Stored items from a collection:
═══
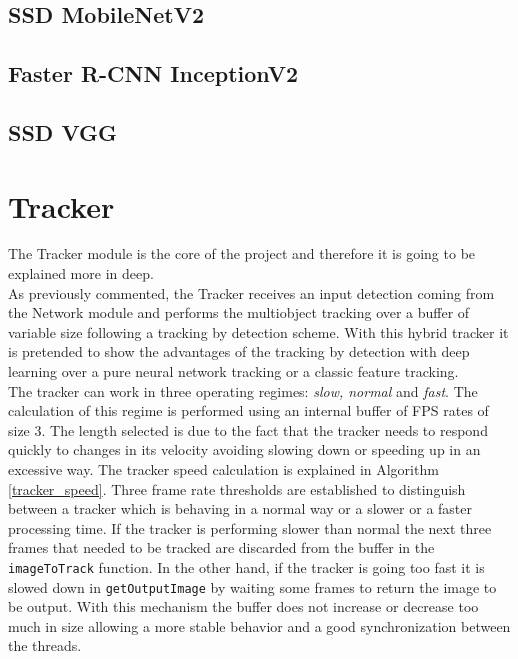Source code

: \subsection{SSD MobileNetV2}
\subsection{Faster R-CNN InceptionV2}
\subsection{SSD VGG}

\section{Tracker}
The Tracker module is the core of the project and therefore it is going to be explained more in deep.\\
As previously commented, the Tracker receives an input detection coming from the Network module and performs the multiobject tracking over a buffer of variable size following a tracking by detection scheme. With this hybrid tracker it is pretended to show the advantages of the tracking by detection with deep learning over a pure neural network tracking or a classic feature tracking.\\
The tracker can work in three operating regimes: \textit{slow, normal} and \textit{fast}. The calculation of this regime is performed using an internal buffer of FPS rates of size 3. The length selected is due to the fact that the tracker needs to respond quickly to changes in its velocity avoiding slowing down or speeding up in an excessive way. The tracker speed calculation is explained in Algorithm \ref{tracker_speed}. Three frame rate thresholds are established to distinguish between a tracker which is behaving in a normal way or a slower or a faster processing time. If the tracker is performing slower than normal the next three frames that needed to be tracked are discarded from the buffer in the \texttt{imageToTrack} function. In the other hand, if the tracker is going too fast it is slowed down in \texttt{getOutputImage} by waiting some frames to return the image to be output. With this mechanism the buffer does not increase or decrease too much in size allowing a more stable behavior and a good synchronization between the threads.

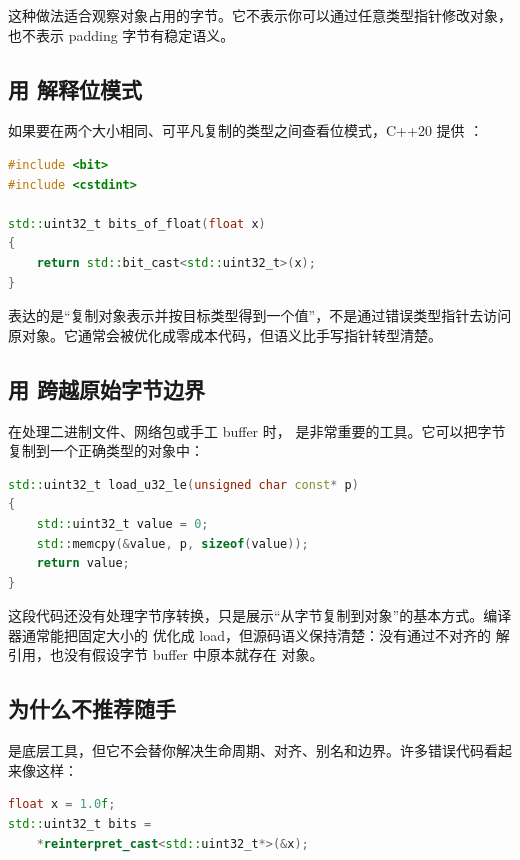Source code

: 这种做法适合观察对象占用的字节。它不表示你可以通过任意类型指针修改对象，也不表示 padding 字节有稳定语义。

\subsection{用  解释位模式}

如果要在两个大小相同、可平凡复制的类型之间查看位模式，C++20 提供 ：

\begin{lstlisting}[language=C++]
#include <bit>
#include <cstdint>

std::uint32_t bits_of_float(float x)
{
    return std::bit_cast<std::uint32_t>(x);
}
\end{lstlisting}

 表达的是“复制对象表示并按目标类型得到一个值”，不是通过错误类型指针去访问原对象。它通常会被优化成零成本代码，但语义比手写指针转型清楚。

\subsection{用  跨越原始字节边界}

在处理二进制文件、网络包或手工 buffer 时， 是非常重要的工具。它可以把字节复制到一个正确类型的对象中：

\begin{lstlisting}[language=C++]
std::uint32_t load_u32_le(unsigned char const* p)
{
    std::uint32_t value = 0;
    std::memcpy(&value, p, sizeof(value));
    return value;
}
\end{lstlisting}

这段代码还没有处理字节序转换，只是展示“从字节复制到对象”的基本方式。编译器通常能把固定大小的  优化成 load，但源码语义保持清楚：没有通过不对齐的  解引用，也没有假设字节 buffer 中原本就存在  对象。

\subsection{为什么不推荐随手 }

 是底层工具，但它不会替你解决生命周期、对齐、别名和边界。许多错误代码看起来像这样：

\begin{lstlisting}[language=C++]
float x = 1.0f;
std::uint32_t bits =
    *reinterpret_cast<std::uint32_t*>(&x);
\end{lstlisting}


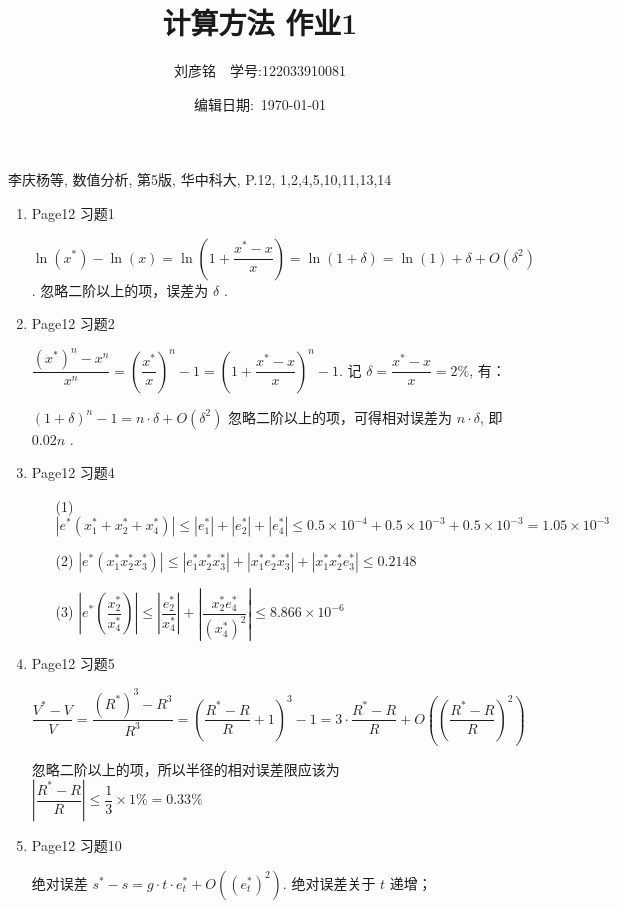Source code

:\documentclass{article}
\title{计算方法 作业1}
\author{刘彦铭\ \ 学号:122033910081}
\date{编辑日期:\ \today}
\begin{document}
\maketitle

李庆杨等, 数值分析, 第5版, 华中科大, P.12, 1,2,4,5,10,11,13,14

\begin{enumerate}
    \item Page12 习题1
    
    $\ln (x^*) - \ln (x) = \ln \left(1 + \dfrac{x^*-x}{x}\right) = \ln (1 + \delta) = \ln (1) + \delta + O(\delta^2) $.
    忽略二阶以上的项，误差为 $\delta$ .

    \item Page12 习题2
    
    $\dfrac{(x^*)^n - x^n}{x^n} = \left(\dfrac{x^*}{x}\right)^n - 1 = \left(1 + \dfrac{x^*-x}{x}\right)^n - 1$.
    记 $\delta = \dfrac{x^*-x}{x} = 2\%$, 有：
    
    $(1+\delta)^n - 1 = n\cdot \delta + O(\delta ^ 2)$ 忽略二阶以上的项，可得相对误差为 $n\cdot\delta$, 即 $0.02n$ .

    \item Page12 习题4
    
    \begin{enumerate}
        \item [(1)] $|e^*(x_1^*+x_2^*+x_4^*)| \leq  |e_1^*| + |e_2^*| + |e_4^*| \leq 0.5\times 10^{-4} + 0.5 \times 10 ^{-3} + 0.5 \times 10 ^{-3} = 1.05\times 10^{-3}$
        \item [(2)] $|e^*(x_1^*x_2^*x_3^*)| \leq |e_1^*x_2^*x_3^*| + |x_1^*e_2^*x_3^*| + |x_1^*x_2^*e_3^*| \leq 0.2148$
        \item [(3)] $\left|e^*\left(\dfrac{x_2^*}{x_4^*}\right)\right| \leq \left|\dfrac{e_2^*}{x_4^*}\right| + \left|\dfrac{x_2^*e_4^*}{(x_4^*)^2}\right| \leq 8.866 \times 10^{-6}$
    \end{enumerate}

    \item Page12 习题5

    $\dfrac{V^*-V}{V} = \dfrac{(R^*)^3 - R^3}{R^3} = \left(\dfrac{R^*-R}{R} + 1\right) ^ 3 - 1 = 3\cdot\dfrac{R^*-R}{R} + O\left(\left(\dfrac{R^*-R}{R}\right)^2\right)$

    忽略二阶以上的项，所以半径的相对误差限应该为 $|\dfrac{R^*-R}{R}|\leq \dfrac{1}{3}\times 1\% = 0.33\%$

    \item Page12 习题10 
    
    绝对误差 $s^* - s = g\cdot t\cdot e_t^* + O((e_t^*)^2)$. 绝对误差关于 $t$ 递增；


\end{enumerate}
\end{document}
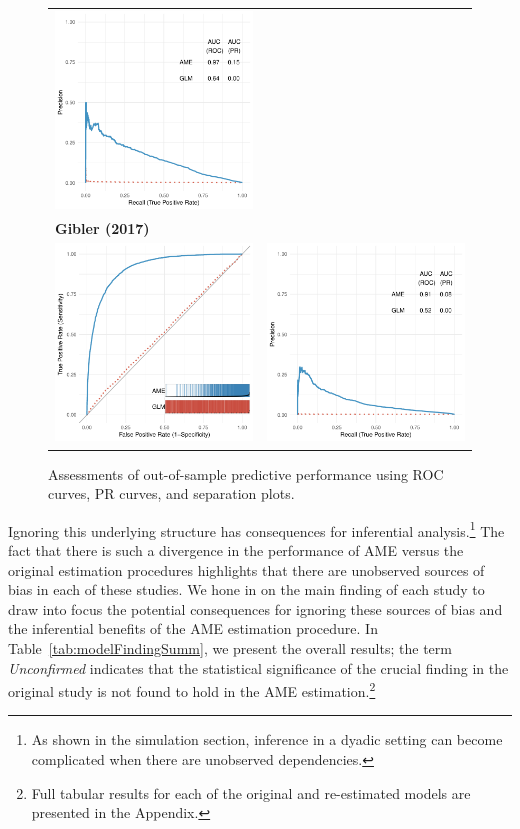 \begin{figure}
\begin{tabular}{cc}
		\includegraphics[width=.4\textwidth]{graphics/weeks_pr_outSample.pdf} \\
		\multicolumn{2}{l}{\textbf{\tiny{Gibler (2017)}}} \\
		\includegraphics[width=.4\textwidth]{graphics/gibler_roc_outSample.pdf} &
		\includegraphics[width=.4\textwidth]{graphics/gibler_pr_outSample.pdf} \\
	\end{tabular}
	\caption{Assessments of out-of-sample predictive performance using ROC curves, PR curves, and separation plots.}
	\label{fig:perf}
\end{figure}

Ignoring this underlying structure has consequences for inferential analysis.\footnote{As shown in the simulation section, inference in a dyadic setting can become complicated when there are unobserved dependencies.} The fact that there is such a divergence in the performance of AME versus the original estimation procedures highlights that there are unobserved sources of bias in each of these studies. We hone in on the main finding of each study to draw into focus the potential consequences for ignoring these sources of bias and the inferential benefits of the AME estimation procedure.  In Table~\ref{tab:modelFindingSumm}, we present the overall results; the term \textit{Unconfirmed} indicates that the statistical significance of the crucial finding in the original study is not found to hold in the AME estimation.\footnote{Full tabular results for each of the original and re-estimated models are presented in the Appendix.}


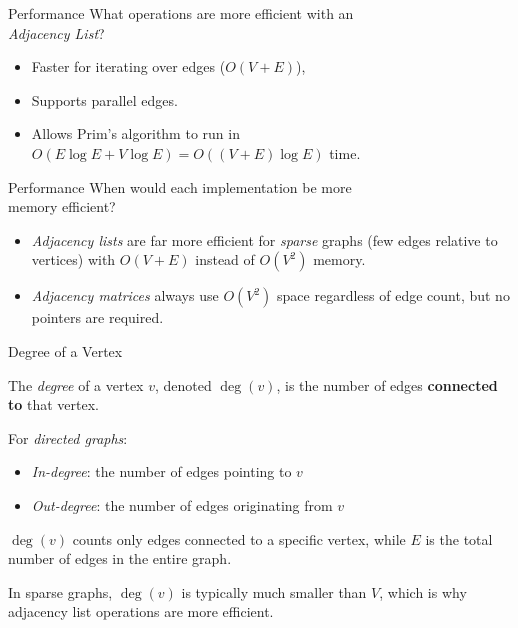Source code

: \documentclass[14pt,aspectratio=1610]{beamer}
\begin{document}
\begin{frame}{Performance}
  \large
  What operations are more efficient with an\\
  \emph{ Adjacency List}?

  \pause{}
  \begin{itemize}
  \item
    Faster for iterating over edges (\(O(V+E)\)),
  \item
    Supports parallel edges.
  \item
    Allows Prim's algorithm to run in \(O(E \log{E} + V \log{E}) = O((V + E) \log{E})\) time.
  \end{itemize}
\end{frame}


\begin{frame}{Performance}
  \large
    When would each implementation be more\\ memory efficient?

    \pause{}
    \begin{itemize}
      \item
        \emph{Adjacency lists} are far more efficient for \textit{sparse} graphs (few edges relative to vertices) with \(O(V+E)\) instead of \(O(V^2)\) memory.
      \item
        \emph{Adjacency matrices} always use \(O(V^2)\) space regardless of edge count, but no pointers are required.
    \end{itemize}
\end{frame}

\begin{frame}{Degree of a Vertex}

  The \emph{degree} of a vertex \(v\), denoted \(\deg(v)\), is the number of edges \textbf{connected to} that vertex.

  For \emph{directed graphs}:
  \vspace{-\parskip}
  \begin{itemize}
    \item \emph{In-degree}: the number of edges pointing to \(v\)
    \item \emph{Out-degree}: the number of edges originating from \(v\)
  \end{itemize}


  
  \pause{}
  
  \(\deg(v)\) counts only edges connected to a specific vertex, while \(E\) is the total number of edges in the entire graph.
  
  In sparse graphs, \(\deg(v)\) is typically much smaller than \(V\), which is why adjacency list operations are more efficient.
\end{frame}
\end{document}
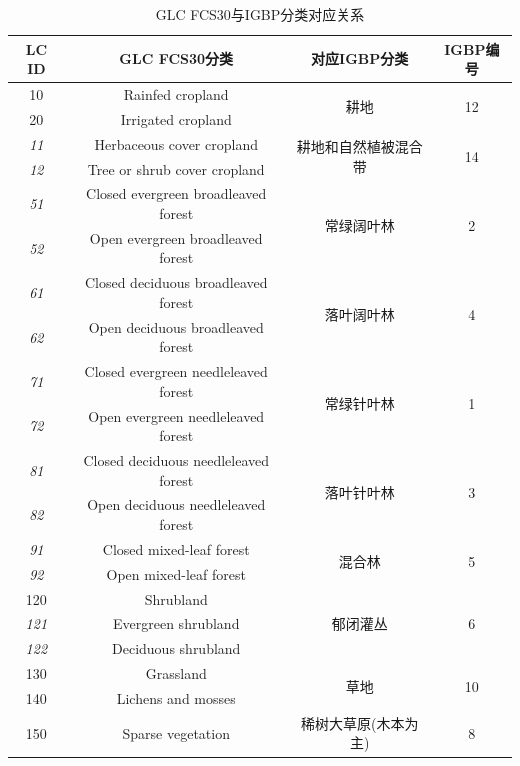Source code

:\begin{table}[htbp]
\fontsize{9.5}{9.5}\selectfont
\renewcommand\arraystretch{1.85}
\centering
\caption{GLC FCS30与IGBP分类对应关系}
\label{tab:GLC FCS30与IGBP分类对应关系}
\begin{tabular}{cccc}
\toprule
LC ID & GLC FCS30分类 & 对应IGBP分类 & IGBP编号 \\
%
\midrule
 10 & Rainfed cropland & \multirow{2}{*}{耕地} & \multirow{2}{*}{12} \\
  20 & Irrigated cropland & & \\
%
\cline{1-4}  \textit{11} & Herbaceous cover cropland & \multirow{2}{*}{耕地和自然植被混合带} & \multirow{2}{*}{14} \\
  \textit{12} & Tree or shrub cover cropland & & \\
%
\cline{1-4}  \textit{51} & Closed evergreen broadleaved forest & \multirow{2}{*}{常绿阔叶林} & \multirow{2}{*}{2} \\
  \textit{52} & Open evergreen broadleaved forest & & \\
%
\cline{1-4}  \textit{61} & Closed deciduous broadleaved forest & \multirow{2}{*}{落叶阔叶林} & \multirow{2}{*}{4} \\
  \textit{62} & Open deciduous broadleaved forest & & \\
%
\cline{1-4}  \textit{71} & Closed evergreen needleleaved forest & \multirow{2}{*}{常绿针叶林} & \multirow{2}{*}{1} \\
  \textit{72} & Open evergreen needleleaved forest & & \\
%
\cline{1-4}  \textit{81} & Closed deciduous needleleaved forest & \multirow{2}{*}{落叶针叶林} & \multirow{2}{*}{3} \\
  \textit{82} & Open deciduous needleleaved forest & & \\
%
\cline{1-4}  \textit{91} & Closed mixed-leaf forest & \multirow{2}{*}{混合林} & \multirow{2}{*}{5} \\
  \textit{92} & Open mixed-leaf forest & & \\
%
\cline{1-4} 120 & Shrubland & \multirow{3}{*}{郁闭灌丛} & \multirow{3}{*}{6} \\
 \textit{121} & Evergreen shrubland & & \\
 \textit{122} & Deciduous shrubland & & \\
%
\cline{1-4} 130 & Grassland & \multirow{2}{*}{草地} & \multirow{2}{*}{10} \\
 140 & Lichens and mosses & & \\
%
\cline{1-4} 150 & Sparse vegetation & 稀树大草原(木本为主) & 8 \\

\end{tabular}
\end{table}
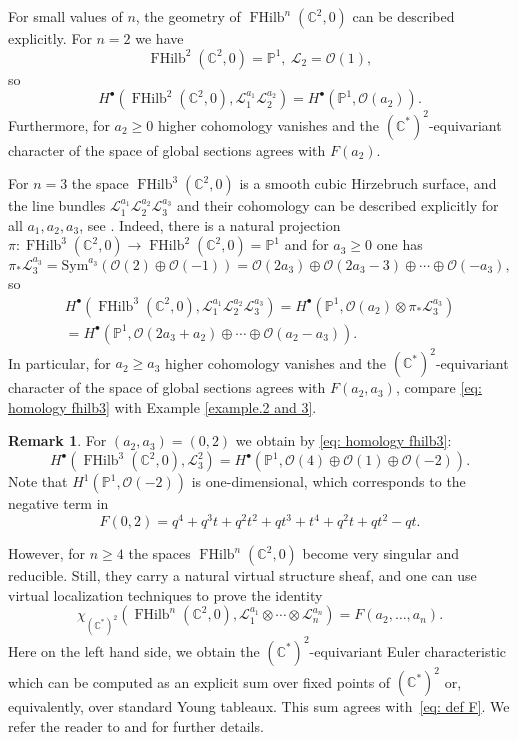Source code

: \documentclass[11pt,reqno]{amsart}
\theoremstyle{definition}
\newtheorem{remark}[theorem]{Remark}
\numberwithin{equation}{section}
\DeclareMathOperator{\FHilb}{FHilb}
\newcommand{\CC}{\mathbb{C}}
\newcommand{\CL}{\mathcal{L}}
\newcommand{\CO}{\mathcal{O}}
\begin{document}
For small values of $n$, the geometry of $\FHilb^n(\CC^2,0)$ can be described explicitly. For $n=2$ we have 
\[
	\FHilb^2(\CC^2,0)=\mathbb{P}^1,\ \CL_2=\CO(1),
\]
so 
\[
	H^{\bullet}(\FHilb^2(\CC^2,0),\CL_1^{a_1} \CL_2^{a_2})=H^{\bullet}(\mathbb{P}^1,\CO(a_2)).
\]
Furthermore, for $a_2\geqslant 0$ higher cohomology vanishes and the $(\CC^*)^2$-equivariant character of the space of 
global sections agrees with $F(a_2)$. 

For $n=3$ the space $\FHilb^3(\CC^2,0)$ is a smooth cubic Hirzebruch surface, 
and the line bundles $\CL_1^{a_1}\CL_2^{a_2}\CL_3^{a_3}$ and their cohomology can be described explicitly for 
all $a_1,a_2,a_3$, see \cite{GNR.2016}. 
Indeed, there is a natural projection $\pi \colon \FHilb^3(\CC^2,0)\to \FHilb^2(\CC^2,0)=\mathbb{P}^1$
and  for $a_3\geqslant 0$ one has 
\[
	\pi_*\CL_3^{a_3}=\mathrm{Sym}^{a_3}(\CO(2)\oplus\CO(-1))
	=\CO(2a_3)\oplus \CO(2a_3-3)\oplus\cdots\oplus \CO(-a_3),
\]
so
\begin{multline}
\label{eq: homology fhilb3}
	H^{\bullet}(\FHilb^3(\CC^2,0),\CL_1^{a_1}\CL_2^{a_2}\CL_3^{a_3})
	=H^{\bullet}(\mathbb{P}^1,\CO(a_2)\otimes \pi_*\CL_3^{a_3})\\
	=H^{\bullet}(\mathbb{P}^1,\CO(2a_3+a_2)\oplus\cdots \oplus \CO(a_2-a_3)).
\end{multline}
In particular, for $a_2\geqslant a_3$ higher cohomology vanishes and the $(\CC^*)^2$-equivariant character of the space 
of global sections agrees with $F(a_2,a_3)$, compare \eqref{eq: homology fhilb3} with Example \ref{example.2 and 3}. 

\begin{remark}
For $(a_2,a_3)=(0,2)$ we obtain by \eqref{eq: homology fhilb3}:
\[
	H^{\bullet}(\FHilb^3(\CC^2,0),\CL_3^{2})=H^{\bullet}(\mathbb{P}^1,\CO(4)\oplus\CO(1)\oplus\CO(-2)).
\]
Note that $H^1(\mathbb{P}^1,\CO(-2))$ is one-dimensional, which corresponds to the negative term in
\[
	F(0,2)=q^4 + q^3t + q^2t^2 + qt^3 + t^4 + q^2t + qt^2 - qt.
\]
\end{remark}

However, for $n\geqslant 4$ the spaces $\FHilb^n(\CC^2,0)$ become very singular and reducible. Still, they
carry a natural virtual structure sheaf, and one can use virtual localization techniques to prove the identity
\[
	\chi_{(\CC^*)^2}(\FHilb^n(\CC^2,0),\CL_1^{a_1}\otimes\cdots\otimes \CL_n^{a_n})=F(a_2,\ldots,a_n).
\]
Here on the left hand side, we obtain the $(\CC^*)^2$-equivariant Euler characteristic which can be computed as 
an explicit sum over fixed points of $(\CC^*)^2$ or, equivalently, over standard Young tableaux. This sum agrees 
with~\eqref{eq: def F}. We refer the reader to \cite{GN.2015} and \cite{GNR.2016} for further details.
\end{document}
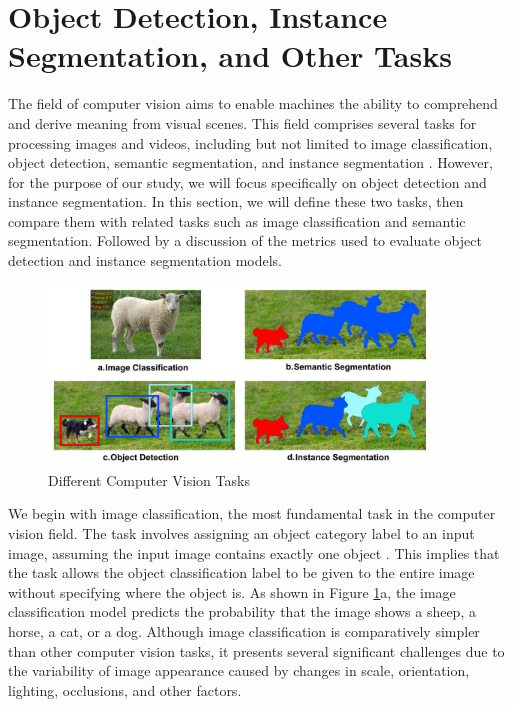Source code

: \section{Object Detection, Instance Segmentation, and Other Tasks}  \label{sec:cv_tasks}

The field of computer vision aims to enable machines the ability to comprehend and derive meaning from visual scenes. This field comprises several tasks for processing images and videos, including but not limited to image classification, object detection, semantic segmentation, and instance segmentation \cite{overview_cv_task}. However, for the purpose of our study, we will focus specifically on object detection and instance segmentation. In this section, we will define these two tasks, then compare them with related tasks such as image classification and semantic segmentation. Followed by a discussion of the metrics used to evaluate object detection and instance segmentation models.

\begin{figure}[!ht]
    \centering
    \includegraphics[width=4in]{figures/diff_cv_tasks.jpeg}
    \caption{Different Computer Vision Tasks \cite{diff_detection_segmentation_task_fig}}
    \label{fig:diff_cv_tasks}
\end{figure}

We begin with image classification, the most fundamental task in the computer vision field. The task involves assigning an object category label to an input image, assuming the input image contains exactly one object \cite{overview_cv_task}. This implies that the task allows the object classification label to be given to the entire image without specifying where the object is. As shown in Figure \ref{fig:diff_cv_tasks}a, the image classification model predicts the probability that the image shows a sheep, a horse, a cat, or a dog. Although image classification is comparatively simpler than other computer vision tasks, it presents several significant challenges due to the variability of image appearance caused by changes in scale, orientation, lighting, occlusions, and other factors.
═══
TASK STATEMENT: Where in the records does the string "graphs" appear? Copy every line that has it.

OUTPUT FOR THIS EXERCISE:
        \emph{Adjacency lists} are far more efficient for \textit{sparse} graphs (few edges relative to vertices) with \(O(V+E)\) instead of \(O(V^2)\) memory.
  For \emph{directed graphs}:
  In sparse graphs, \(\deg(v)\) is typically much smaller than \(V\), which is why adjacency list operations are more efficient.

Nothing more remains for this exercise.